SF Board of Appeals ignores San Francisco Local Coastal Program
San Francisco On Wednesday, August 1, 2012, the SF
Board of Appeals heard our appeals of the Local Coastal Zone Permit. The BOA ignored the San Francisco Local Coastal
Program requirements and turned down our appeal.
Joining SF Ocean Edge in the Appeal were the San
Francisco Bay Chapter of the Sierra Club, the Golden Gate Audubon Society, and the Golden Gate Park Preservation Alliance.
Background for the past appeals:
On May 24, 2012, the San Francisco Planning Commission voted to approve the Local Coastal Zone Permit. The SF
Recreation and Park Commission then approved the project. This was despite testimony from many organizations and individuals
who disagreed with the placement of this project within the Local Coastal Zone, as well as the Planning Department’s
acknowledgment that it had received over 1,000 emails, the majority of which opposed the project.
The Appeal Brooke O'Hanley, an associate at the environmental
law firm Lozeau - Drury LLP, represented SF Ocean Edge in the BOA Appeal. Before she entered the law profession,
O'Hanley played professional soccer for the Women's United Soccer Association. O'Hanley's legal and environmental
background includes completing her BA at the University of Portland and then going on to obtain a Masters in Environmental
Science and Management at UC Santa Barbara and a J.D. at the University of Maryland School of Law. She has interned
at the US Environmental Protection Agency and worked with the Natural Resources Defense Council and the
Department of Veteran Affairs. According to O'Hanley, “I am so thankful for the Environmental
Ethics and Policy program at the University of Portland. UP's Environmental Science Department - with its idealistic
and passionate faculty - helped to install in me that I have a moral obligation to try and protect our fragile earth.
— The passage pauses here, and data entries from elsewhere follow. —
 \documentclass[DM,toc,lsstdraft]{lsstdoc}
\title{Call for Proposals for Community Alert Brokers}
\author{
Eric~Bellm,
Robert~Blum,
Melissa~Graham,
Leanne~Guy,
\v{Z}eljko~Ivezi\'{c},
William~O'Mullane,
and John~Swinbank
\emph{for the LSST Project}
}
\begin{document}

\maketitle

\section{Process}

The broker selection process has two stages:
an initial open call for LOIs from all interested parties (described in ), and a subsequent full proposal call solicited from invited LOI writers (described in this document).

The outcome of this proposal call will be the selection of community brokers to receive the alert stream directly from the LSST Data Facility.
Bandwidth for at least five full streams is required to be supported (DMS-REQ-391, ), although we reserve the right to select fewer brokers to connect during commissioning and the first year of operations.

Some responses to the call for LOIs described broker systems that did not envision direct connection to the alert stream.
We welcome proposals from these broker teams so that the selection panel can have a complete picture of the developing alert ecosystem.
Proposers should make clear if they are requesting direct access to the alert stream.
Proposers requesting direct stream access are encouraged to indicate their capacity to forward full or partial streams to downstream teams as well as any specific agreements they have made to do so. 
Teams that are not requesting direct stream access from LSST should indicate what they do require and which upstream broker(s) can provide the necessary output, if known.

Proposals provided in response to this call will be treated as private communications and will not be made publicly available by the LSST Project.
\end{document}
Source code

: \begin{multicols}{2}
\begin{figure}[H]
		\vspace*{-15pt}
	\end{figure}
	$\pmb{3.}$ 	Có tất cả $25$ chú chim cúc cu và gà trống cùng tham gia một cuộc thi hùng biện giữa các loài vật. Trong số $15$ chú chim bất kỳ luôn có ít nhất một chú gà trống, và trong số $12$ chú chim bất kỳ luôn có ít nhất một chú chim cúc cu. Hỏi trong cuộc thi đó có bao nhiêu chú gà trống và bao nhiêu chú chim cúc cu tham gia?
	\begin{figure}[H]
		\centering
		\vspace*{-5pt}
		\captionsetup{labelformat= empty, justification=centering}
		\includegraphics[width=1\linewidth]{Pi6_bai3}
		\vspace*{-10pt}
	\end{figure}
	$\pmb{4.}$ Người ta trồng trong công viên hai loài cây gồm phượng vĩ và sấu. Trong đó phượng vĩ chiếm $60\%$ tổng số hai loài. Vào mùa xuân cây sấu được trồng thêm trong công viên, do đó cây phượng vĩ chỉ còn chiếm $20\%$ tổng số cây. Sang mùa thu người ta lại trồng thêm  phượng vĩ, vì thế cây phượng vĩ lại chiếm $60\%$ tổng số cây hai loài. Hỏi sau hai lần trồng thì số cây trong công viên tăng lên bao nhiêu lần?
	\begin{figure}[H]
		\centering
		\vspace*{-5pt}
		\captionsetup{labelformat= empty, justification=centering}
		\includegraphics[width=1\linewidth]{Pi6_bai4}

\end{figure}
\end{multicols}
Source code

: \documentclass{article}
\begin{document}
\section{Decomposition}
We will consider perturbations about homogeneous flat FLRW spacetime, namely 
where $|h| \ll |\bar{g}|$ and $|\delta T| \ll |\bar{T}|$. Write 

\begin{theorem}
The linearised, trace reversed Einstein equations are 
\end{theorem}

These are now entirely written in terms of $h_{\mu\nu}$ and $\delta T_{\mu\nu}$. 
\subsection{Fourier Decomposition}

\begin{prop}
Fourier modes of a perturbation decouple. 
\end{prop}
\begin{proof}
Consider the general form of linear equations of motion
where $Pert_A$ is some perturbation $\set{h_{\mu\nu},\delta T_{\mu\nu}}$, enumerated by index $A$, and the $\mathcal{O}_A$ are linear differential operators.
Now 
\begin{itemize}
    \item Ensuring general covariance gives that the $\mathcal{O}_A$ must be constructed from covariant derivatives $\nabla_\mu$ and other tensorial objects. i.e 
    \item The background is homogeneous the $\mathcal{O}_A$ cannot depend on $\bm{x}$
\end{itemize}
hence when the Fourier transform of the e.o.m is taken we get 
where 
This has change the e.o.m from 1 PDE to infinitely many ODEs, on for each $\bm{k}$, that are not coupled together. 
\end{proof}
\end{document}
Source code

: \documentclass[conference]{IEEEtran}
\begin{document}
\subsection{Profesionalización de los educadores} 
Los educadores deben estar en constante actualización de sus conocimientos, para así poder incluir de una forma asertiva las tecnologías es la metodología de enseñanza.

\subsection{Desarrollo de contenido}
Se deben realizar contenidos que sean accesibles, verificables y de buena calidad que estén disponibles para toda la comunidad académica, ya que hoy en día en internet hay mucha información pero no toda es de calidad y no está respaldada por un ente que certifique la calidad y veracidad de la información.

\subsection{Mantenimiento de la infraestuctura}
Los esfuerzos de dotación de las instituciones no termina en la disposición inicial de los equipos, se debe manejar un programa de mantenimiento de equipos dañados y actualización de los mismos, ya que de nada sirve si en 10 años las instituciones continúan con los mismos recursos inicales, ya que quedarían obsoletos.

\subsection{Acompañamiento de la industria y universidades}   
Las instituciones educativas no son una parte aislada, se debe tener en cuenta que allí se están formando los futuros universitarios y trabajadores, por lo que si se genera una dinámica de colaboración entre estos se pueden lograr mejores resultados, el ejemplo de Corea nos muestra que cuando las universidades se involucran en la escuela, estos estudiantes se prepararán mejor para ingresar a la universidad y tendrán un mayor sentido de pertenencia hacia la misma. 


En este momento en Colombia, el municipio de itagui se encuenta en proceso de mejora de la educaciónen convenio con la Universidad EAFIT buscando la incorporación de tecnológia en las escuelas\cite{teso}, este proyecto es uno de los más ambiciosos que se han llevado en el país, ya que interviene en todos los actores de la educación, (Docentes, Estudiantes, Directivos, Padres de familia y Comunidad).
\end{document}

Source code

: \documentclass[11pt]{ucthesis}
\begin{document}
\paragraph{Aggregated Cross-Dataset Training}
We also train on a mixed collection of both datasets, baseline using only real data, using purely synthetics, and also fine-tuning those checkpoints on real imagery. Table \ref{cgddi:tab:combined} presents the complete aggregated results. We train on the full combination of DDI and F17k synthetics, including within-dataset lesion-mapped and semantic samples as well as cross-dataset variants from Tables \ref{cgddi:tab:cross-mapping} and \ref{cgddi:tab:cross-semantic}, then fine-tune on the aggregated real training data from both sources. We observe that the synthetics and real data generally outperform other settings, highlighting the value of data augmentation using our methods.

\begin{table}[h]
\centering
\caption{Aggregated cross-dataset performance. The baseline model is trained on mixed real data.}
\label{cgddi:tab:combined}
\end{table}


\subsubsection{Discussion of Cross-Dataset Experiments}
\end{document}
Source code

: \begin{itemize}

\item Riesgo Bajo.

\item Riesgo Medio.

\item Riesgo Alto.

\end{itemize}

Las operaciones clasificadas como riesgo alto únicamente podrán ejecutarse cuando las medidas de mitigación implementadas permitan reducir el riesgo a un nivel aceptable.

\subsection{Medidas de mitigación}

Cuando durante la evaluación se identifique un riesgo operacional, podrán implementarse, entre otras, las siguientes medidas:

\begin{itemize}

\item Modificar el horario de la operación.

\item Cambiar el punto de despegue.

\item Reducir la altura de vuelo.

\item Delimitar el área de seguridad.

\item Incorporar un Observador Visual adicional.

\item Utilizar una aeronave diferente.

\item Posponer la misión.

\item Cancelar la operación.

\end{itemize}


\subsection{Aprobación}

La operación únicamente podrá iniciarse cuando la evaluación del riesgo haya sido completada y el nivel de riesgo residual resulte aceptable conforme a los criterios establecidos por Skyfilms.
This program propelled me into a lifelong commitment to environmental protection."
Impacts on the Local Coastal Zone The proposed soccer complex project would destroy one of the
few open grasslands in Golden Gate Park by removing over seven acres of natural grass and replacing it with artificial turf
in a area that is located in the tsunami zone . The complex would also install over 150,000 watts of sports
lighting on 60 foot poles, that would be lighted from dusk until 10:00 p.m. every night of the year. The poles are
much taller than the trees that separate the fields from the Great Highway and the beach. Bright lights disrupt
the natural environment and affect migratory birds and other wildlife, as well as detracting from the natural beauty of the
area. Located right next to Ocean Beach, the banks of lights would ruin the beauty of Ocean Beach for strollers
at sunset, for people enjoying the fire rings in the dark, and the Dark Sky for families studying the night sky. Even
during the day, the light poles and banks of sports lights will be visible from the Great Highway Promenade as well as from
Ocean Beach, detracting from the naturalistic beauty of Ocean Beach and Golden Gate Park.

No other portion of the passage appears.